Question

A person of height $2m$ wants to get a fruit which is on the top of a pole of height $\frac{10}{3}m$ m if he stands at distance of $\left(\frac{4}{\sqrt{3}}\right)m$ from the foot of the pole, then the angle at which he should throw the stone, so that it hits the fruit is

• A. ${15}^{\circ }$
• B. ${30}^{\circ }$
• C. ${45}^{\circ }$
• D. ${60}^{\circ }$

Answer 1

The correct option is B ${30}^{\circ }$

In the above figure, $ED$ is the man trying to get the fruit on the pole $AC$ and $BC=DE$ distance of the man from the foot of the pole.
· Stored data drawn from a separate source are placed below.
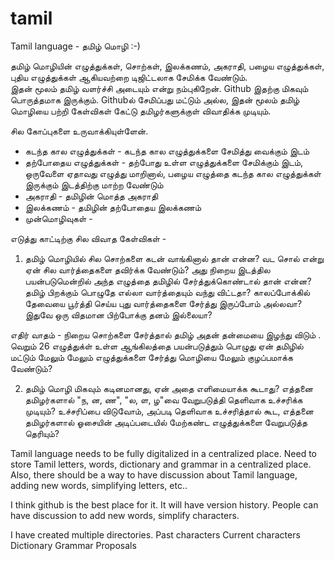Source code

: # tamil
Tamil language - தமிழ் மொழி :-)

தமிழ் மொழியின் எழுத்துக்கள், சொற்கள், இலக்கணம், அகராதி, பழைய எழுத்துக்கள், புதிய எழுத்துக்கள் ஆகியவற்றை டிஜிட்டலாக சேமிக்க வேண்டும்.  
இதன் மூலம் தமிழ் வளர்ச்சி அடையும் என்று நம்புகிறேன்.
Github இதற்கு மிகவும் பொருத்தமாக இருக்கும்.
Githubல் சேமிப்பது மட்டும் அல்ல, இதன் மூலம் தமிழ் மொழியை பற்றி கேள்விகள் கேட்டு தமிழர்களுக்குள் விவாதிக்க முடியும்.

சில கோப்புகளை உருவாக்கியுள்ளேன்.
- கடந்த கால எழுத்துக்கள் - கடந்த கால எழுத்துக்களை சேமித்து வைக்கும் இடம் 
- தற்போதைய எழுத்துக்கள் - தற்போது உள்ள எழுத்துக்களை சேமிக்கும் இடம், ஒருவேளை ஏதாவது எழுத்து மாறினால், பழைய எழுத்தை கடந்த கால எழுத்துக்கள் இருக்கும் இடத்திற்கு மாற்ற வேண்டும்
- அகராதி - தமிழின் மொத்த அகராதி 
- இலக்கணம் - தமிழின் தற்போதைய இலக்கணம்
- முன்மொழிவுகள் - 

எடுத்து காட்டிற்கு சில விவாத கேள்விகள் -

1. தமிழ் மொழியில் சில சொற்களை கடன் வாங்கினால் தான் என்ன?
வட சொல் என்று ஏன் சில வார்த்தைகளை தவிர்க்க வேண்டும்? 
அது நிறைய இடத்தில பயன்படுமென்றில் அந்த எழுத்தை தமிழில் சேர்த்துக்கொண்டால் தான் என்ன? 
தமிழ் பிறக்கும் பொழுதே எல்லா வார்த்தையும் வந்து விட்டதா? காலப்போக்கில் தேவையை பூர்த்தி செய்ய புது வார்த்தைகளை சேர்த்து இருப்போம் அல்லவா?
இதுவே ஒரு விதமான பிற்போக்கு தனம் இல்லையா?

எதிர் வாதம் - 
நிறைய சொற்களை சேர்த்தால் தமிழ் அதன் தன்மையை இழந்து விடும் . வெறும் 26 எழுத்துக்ள் உள்ள ஆங்கிலத்தை பயன்படுத்தும் பொழுது ஏன் தமிழில் மட்டும் மேலும் மேலும் எழுத்துக்களை சேர்த்து மொழியை மேலும் குழப்பமாக்க வேண்டும்?

2. தமிழ் மொழி மிகவும் கடினமானது, ஏன் அதை எளிமையாக்க கூடாது? 
எத்தனை தமிழர்களால் "ந, ன, ண", "ல, ள, ழ"வை வேறுபடுத்தி  தெளிவாக உச்சரிக்க முடியும்? உச்சரிப்பை விடுவோம், அப்படி தெளிவாக உச்சரித்தால் கூட, எத்தனை தமிழர்களால் ஓசையின் அடிப்படையில் மேற்கண்ட எழுத்துக்களை வேறுபடுத்த தெரியும்?

Tamil language needs to be fully digitalized in a centralized place. 
Need to store Tamil letters, words, dictionary and grammar in a centralized place.
Also, there should be a way to have discussion about Tamil language, adding new words, simplifying letters, etc..

I think github is the best place for it.
It will have version history. 
People can have discussion to add new words, simplify characters.

I have created multiple directories.
Past characters
Current characters
Dictionary
Grammar
Proposals
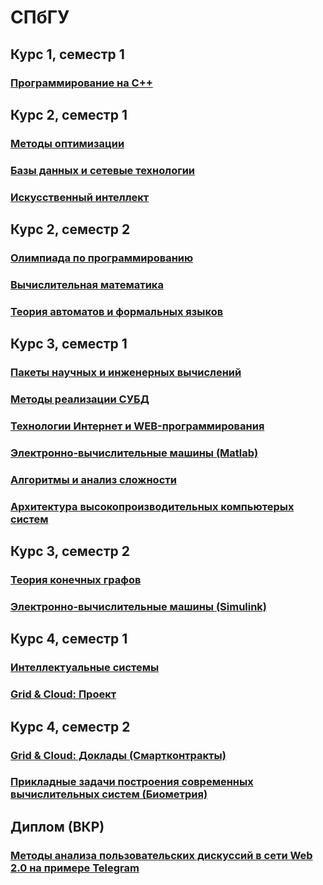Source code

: # СПбГУ
## Курс 1, семестр 1
### [Программирование на C++](c++/)

## Курс 2, семестр 1
### [Методы оптимизации](optimization_methods/)
### [Базы данных и сетевые технологии](network_technologies/)
### [Искусственный интеллект](artificial_intelligence/)

## Курс 2, семестр 2
### [Олимпиада по программированию](olymp/)
### [Вычислительная математика](computational_mathematics/)
### [Теория автоматов и формальных языков](automata_and_formal_language_theory/)

## Курс 3, семестр 1
### [Пакеты научных и инженерных вычислений](scientific_and_engineering_computing_packages/)
### [Методы реализации СУБД](database/)
### [Технологии Интернет и WEB-программирования](web_programming/)
### [Электронно-вычислительные машины (Matlab)](matlab/)
### [Алгоритмы и анализ сложности](algorithm_complexity/)
### [Архитектура высокопроизводительных компьютерых систем](high_performance_system_architecture/)

## Курс 3, семестр 2
### [Теория конечных графов](graphs/)
### [Электронно-вычислительные машины (Simulink)](simulink/)

## Курс 4, семестр 1
### [Интеллектуальные системы](intelligent_systems/)
### [Grid & Cloud: Проект](https://github.com/kosyachniy/gridandcloud)

## Курс 4, семестр 2
### [Grid & Cloud: Доклады (Смартконтракты)](smartcontracts/)
### [Прикладные задачи построения современных вычислительных систем (Биометрия)](applied_problems_of_building_modern_computing_systems/)

## Диплом (ВКР)
### [Методы анализа пользовательских дискуссий в сети Web 2.0 на примере Telegram](https://github.com/kosyachniy/tg)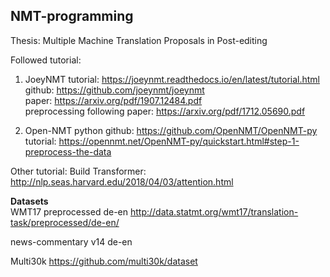 ## NMT-programming
Thesis: Multiple Machine Translation Proposals in Post-editing

Followed tutorial:
1. JoeyNMT
tutorial: https://joeynmt.readthedocs.io/en/latest/tutorial.html   
github: https://github.com/joeynmt/joeynmt   
paper: https://arxiv.org/pdf/1907.12484.pdf  
preprocessing following paper: https://arxiv.org/pdf/1712.05690.pdf   


2. Open-NMT python
github: https://github.com/OpenNMT/OpenNMT-py   
tutorial: https://opennmt.net/OpenNMT-py/quickstart.html#step-1-preprocess-the-data  


Other tutorial:
Build Transformer: http://nlp.seas.harvard.edu/2018/04/03/attention.html


**Datasets**\
WMT17 preprocessed de-en 
http://data.statmt.org/wmt17/translation-task/preprocessed/de-en/   

news-commentary v14 de-en 

Multi30k https://github.com/multi30k/dataset 
  

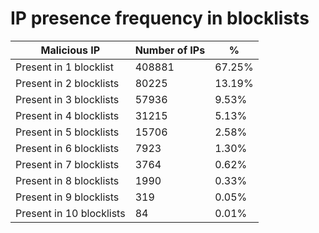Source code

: # IP presence frequency in blocklists
| Malicious IP | Number of IPs | % |
|----|----|----|
| Present in 1 blocklist | 408881 | 67.25% |
| Present in 2 blocklists | 80225 | 13.19% |
| Present in 3 blocklists | 57936 | 9.53% |
| Present in 4 blocklists | 31215 | 5.13% |
| Present in 5 blocklists | 15706 | 2.58% |
| Present in 6 blocklists | 7923 | 1.30% |
| Present in 7 blocklists | 3764 | 0.62% |
| Present in 8 blocklists | 1990 | 0.33% |
| Present in 9 blocklists | 319 | 0.05% |
| Present in 10 blocklists | 84 | 0.01% |
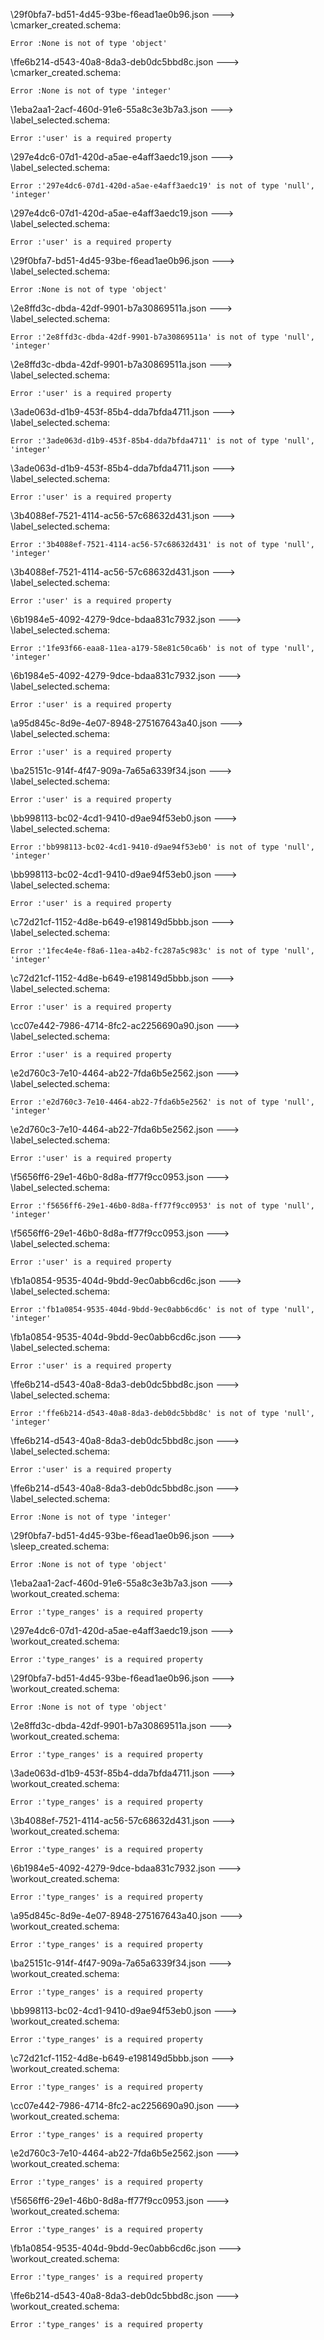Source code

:\29f0bfa7-bd51-4d45-93be-f6ead1ae0b96.json ---> \cmarker_created.schema:

	Error :None is not of type 'object'


\ffe6b214-d543-40a8-8da3-deb0dc5bbd8c.json ---> \cmarker_created.schema:

	Error :None is not of type 'integer'


\1eba2aa1-2acf-460d-91e6-55a8c3e3b7a3.json ---> \label_selected.schema:

	Error :'user' is a required property


\297e4dc6-07d1-420d-a5ae-e4aff3aedc19.json ---> \label_selected.schema:

	Error :'297e4dc6-07d1-420d-a5ae-e4aff3aedc19' is not of type 'null', 'integer'


\297e4dc6-07d1-420d-a5ae-e4aff3aedc19.json ---> \label_selected.schema:

	Error :'user' is a required property


\29f0bfa7-bd51-4d45-93be-f6ead1ae0b96.json ---> \label_selected.schema:

	Error :None is not of type 'object'


\2e8ffd3c-dbda-42df-9901-b7a30869511a.json ---> \label_selected.schema:

	Error :'2e8ffd3c-dbda-42df-9901-b7a30869511a' is not of type 'null', 'integer'


\2e8ffd3c-dbda-42df-9901-b7a30869511a.json ---> \label_selected.schema:

	Error :'user' is a required property


\3ade063d-d1b9-453f-85b4-dda7bfda4711.json ---> \label_selected.schema:

	Error :'3ade063d-d1b9-453f-85b4-dda7bfda4711' is not of type 'null', 'integer'


\3ade063d-d1b9-453f-85b4-dda7bfda4711.json ---> \label_selected.schema:

	Error :'user' is a required property


\3b4088ef-7521-4114-ac56-57c68632d431.json ---> \label_selected.schema:

	Error :'3b4088ef-7521-4114-ac56-57c68632d431' is not of type 'null', 'integer'


\3b4088ef-7521-4114-ac56-57c68632d431.json ---> \label_selected.schema:

	Error :'user' is a required property


\6b1984e5-4092-4279-9dce-bdaa831c7932.json ---> \label_selected.schema:

	Error :'1fe93f66-eaa8-11ea-a179-58e81c50ca6b' is not of type 'null', 'integer'


\6b1984e5-4092-4279-9dce-bdaa831c7932.json ---> \label_selected.schema:

	Error :'user' is a required property


\a95d845c-8d9e-4e07-8948-275167643a40.json ---> \label_selected.schema:

	Error :'user' is a required property


\ba25151c-914f-4f47-909a-7a65a6339f34.json ---> \label_selected.schema:

	Error :'user' is a required property


\bb998113-bc02-4cd1-9410-d9ae94f53eb0.json ---> \label_selected.schema:

	Error :'bb998113-bc02-4cd1-9410-d9ae94f53eb0' is not of type 'null', 'integer'


\bb998113-bc02-4cd1-9410-d9ae94f53eb0.json ---> \label_selected.schema:

	Error :'user' is a required property


\c72d21cf-1152-4d8e-b649-e198149d5bbb.json ---> \label_selected.schema:

	Error :'1fec4e4e-f8a6-11ea-a4b2-fc287a5c983c' is not of type 'null', 'integer'


\c72d21cf-1152-4d8e-b649-e198149d5bbb.json ---> \label_selected.schema:

	Error :'user' is a required property


\cc07e442-7986-4714-8fc2-ac2256690a90.json ---> \label_selected.schema:

	Error :'user' is a required property


\e2d760c3-7e10-4464-ab22-7fda6b5e2562.json ---> \label_selected.schema:

	Error :'e2d760c3-7e10-4464-ab22-7fda6b5e2562' is not of type 'null', 'integer'


\e2d760c3-7e10-4464-ab22-7fda6b5e2562.json ---> \label_selected.schema:

	Error :'user' is a required property


\f5656ff6-29e1-46b0-8d8a-ff77f9cc0953.json ---> \label_selected.schema:

	Error :'f5656ff6-29e1-46b0-8d8a-ff77f9cc0953' is not of type 'null', 'integer'


\f5656ff6-29e1-46b0-8d8a-ff77f9cc0953.json ---> \label_selected.schema:

	Error :'user' is a required property


\fb1a0854-9535-404d-9bdd-9ec0abb6cd6c.json ---> \label_selected.schema:

	Error :'fb1a0854-9535-404d-9bdd-9ec0abb6cd6c' is not of type 'null', 'integer'


\fb1a0854-9535-404d-9bdd-9ec0abb6cd6c.json ---> \label_selected.schema:

	Error :'user' is a required property


\ffe6b214-d543-40a8-8da3-deb0dc5bbd8c.json ---> \label_selected.schema:

	Error :'ffe6b214-d543-40a8-8da3-deb0dc5bbd8c' is not of type 'null', 'integer'


\ffe6b214-d543-40a8-8da3-deb0dc5bbd8c.json ---> \label_selected.schema:

	Error :'user' is a required property


\ffe6b214-d543-40a8-8da3-deb0dc5bbd8c.json ---> \label_selected.schema:

	Error :None is not of type 'integer'


\29f0bfa7-bd51-4d45-93be-f6ead1ae0b96.json ---> \sleep_created.schema:

	Error :None is not of type 'object'


\1eba2aa1-2acf-460d-91e6-55a8c3e3b7a3.json ---> \workout_created.schema:

	Error :'type_ranges' is a required property


\297e4dc6-07d1-420d-a5ae-e4aff3aedc19.json ---> \workout_created.schema:

	Error :'type_ranges' is a required property


\29f0bfa7-bd51-4d45-93be-f6ead1ae0b96.json ---> \workout_created.schema:

	Error :None is not of type 'object'


\2e8ffd3c-dbda-42df-9901-b7a30869511a.json ---> \workout_created.schema:

	Error :'type_ranges' is a required property


\3ade063d-d1b9-453f-85b4-dda7bfda4711.json ---> \workout_created.schema:

	Error :'type_ranges' is a required property


\3b4088ef-7521-4114-ac56-57c68632d431.json ---> \workout_created.schema:

	Error :'type_ranges' is a required property


\6b1984e5-4092-4279-9dce-bdaa831c7932.json ---> \workout_created.schema:

	Error :'type_ranges' is a required property


\a95d845c-8d9e-4e07-8948-275167643a40.json ---> \workout_created.schema:

	Error :'type_ranges' is a required property


\ba25151c-914f-4f47-909a-7a65a6339f34.json ---> \workout_created.schema:

	Error :'type_ranges' is a required property


\bb998113-bc02-4cd1-9410-d9ae94f53eb0.json ---> \workout_created.schema:

	Error :'type_ranges' is a required property


\c72d21cf-1152-4d8e-b649-e198149d5bbb.json ---> \workout_created.schema:

	Error :'type_ranges' is a required property


\cc07e442-7986-4714-8fc2-ac2256690a90.json ---> \workout_created.schema:

	Error :'type_ranges' is a required property


\e2d760c3-7e10-4464-ab22-7fda6b5e2562.json ---> \workout_created.schema:

	Error :'type_ranges' is a required property


\f5656ff6-29e1-46b0-8d8a-ff77f9cc0953.json ---> \workout_created.schema:

	Error :'type_ranges' is a required property


\fb1a0854-9535-404d-9bdd-9ec0abb6cd6c.json ---> \workout_created.schema:

	Error :'type_ranges' is a required property


\ffe6b214-d543-40a8-8da3-deb0dc5bbd8c.json ---> \workout_created.schema:

	Error :'type_ranges' is a required property


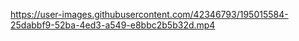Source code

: 

https://user-images.githubusercontent.com/42346793/195015584-25dabbf9-52ba-4ed3-a549-e8bbc2b5b32d.mp4


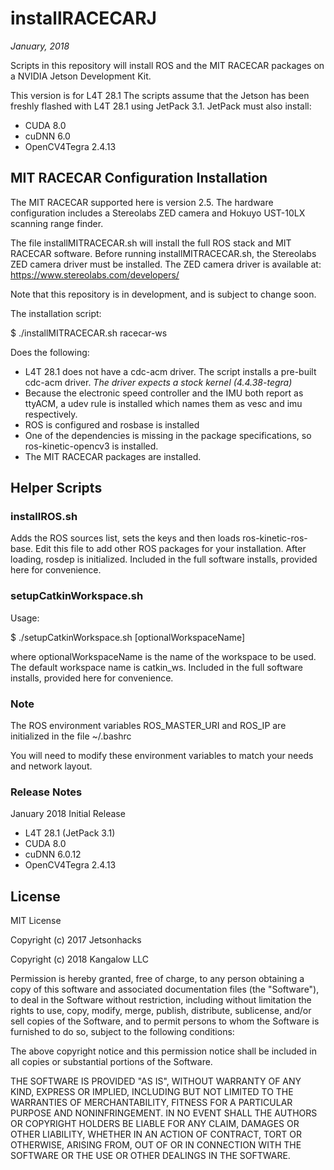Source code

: # installRACECARJ
<em>January, 2018</em>

Scripts in this repository will install ROS and the MIT RACECAR packages on a NVIDIA Jetson Development Kit.

This version is for L4T 28.1
The scripts assume that the Jetson has been freshly flashed with L4T 28.1 using JetPack 3.1.
JetPack must also install:
<ul>
<li>CUDA 8.0</li>
<li>cuDNN 6.0</li>
<li>OpenCV4Tegra 2.4.13</li>
</ul>

<h2>MIT RACECAR Configuration Installation</h2>

The MIT RACECAR supported here is version 2.5. The hardware configuration includes a Stereolabs ZED camera and Hokuyo UST-10LX scanning range finder. 

The file installMITRACECAR.sh will install the full ROS stack and MIT RACECAR software. Before running installMITRACECAR.sh, the Stereolabs ZED camera driver must be installed. The ZED camera driver is available at: https://www.stereolabs.com/developers/

Note that this repository is in development, and is subject to change soon.

The installation script:

$ ./installMITRACECAR.sh racecar-ws

Does the following:

<ul>
<li>L4T 28.1 does not have a cdc-acm driver. The script installs a pre-built cdc-acm driver. <em>The driver expects a stock kernel (4.4.38-tegra)</em></li>
<li>Because the electronic speed controller and the IMU both report as ttyACM, a udev rule is installed which names them as vesc and imu respectively.</li>
<li>ROS is configured and rosbase is installed</li>
<li>One of the dependencies is missing in the package specifications, so ros-kinetic-opencv3 is installed.</li>
<li>The MIT RACECAR packages are installed.</li>
</ul> 

<h2>Helper Scripts</h2>
<h3>installROS.sh</h3>
Adds the ROS sources list, sets the keys and then loads ros-kinetic-ros-base. Edit this file to add other ROS packages for your installation. After loading, rosdep is initialized. Included in the full software installs, provided here for convenience.

<h3>setupCatkinWorkspace.sh</h3>
Usage:

$ ./setupCatkinWorkspace.sh [optionalWorkspaceName]

where optionalWorkspaceName is the name of the workspace to be used. The default workspace name is catkin_ws. Included in the full software installs, provided here for convenience.



### Note
The ROS environment variables ROS_MASTER_URI and ROS_IP are initialized in the file ~/.bashrc

You will need to modify these environment variables to match your needs and network layout.

### Release Notes
January 2018
Initial Release
* L4T 28.1 (JetPack 3.1)
* CUDA 8.0
* cuDNN 6.0.12
* OpenCV4Tegra 2.4.13


## License
MIT License

Copyright (c) 2017 Jetsonhacks

Copyright (c) 2018 Kangalow LLC

Permission is hereby granted, free of charge, to any person obtaining a copy
of this software and associated documentation files (the "Software"), to deal
in the Software without restriction, including without limitation the rights
to use, copy, modify, merge, publish, distribute, sublicense, and/or sell
copies of the Software, and to permit persons to whom the Software is
furnished to do so, subject to the following conditions:

The above copyright notice and this permission notice shall be included in all
copies or substantial portions of the Software.

THE SOFTWARE IS PROVIDED "AS IS", WITHOUT WARRANTY OF ANY KIND, EXPRESS OR
IMPLIED, INCLUDING BUT NOT LIMITED TO THE WARRANTIES OF MERCHANTABILITY,
FITNESS FOR A PARTICULAR PURPOSE AND NONINFRINGEMENT. IN NO EVENT SHALL THE
AUTHORS OR COPYRIGHT HOLDERS BE LIABLE FOR ANY CLAIM, DAMAGES OR OTHER
LIABILITY, WHETHER IN AN ACTION OF CONTRACT, TORT OR OTHERWISE, ARISING FROM,
OUT OF OR IN CONNECTION WITH THE SOFTWARE OR THE USE OR OTHER DEALINGS IN THE
SOFTWARE.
Let $\theta$ be the angle at which the man should throw the stone.

From the figure,

$\begin{array}{cc}AC& =AB+BC\\ \frac{10}{3}& =AB+2\\ AB& =\frac{10}{3}-2\\ & =\frac{10-6}{3}\\ & =\frac{4}{3}m\end{array}$

Now, in $△ABE,$

$\begin{array}{cc}\tan \theta & =\frac{AB}{BE}\\ & =\frac{\frac{4}{3}}{\frac{4}{\sqrt{3}}}\\ & =\frac{4}{3}\times \frac{\sqrt{3}}{4}\\ & =\frac{1}{\sqrt{3}}\\ \tan \theta & =\tan {30}^{\circ }\\ \theta & ={30}^{\circ }\end{array}$

Hence, man should throw the stone at ${30}^{\circ }$ to get the fruit from the pole.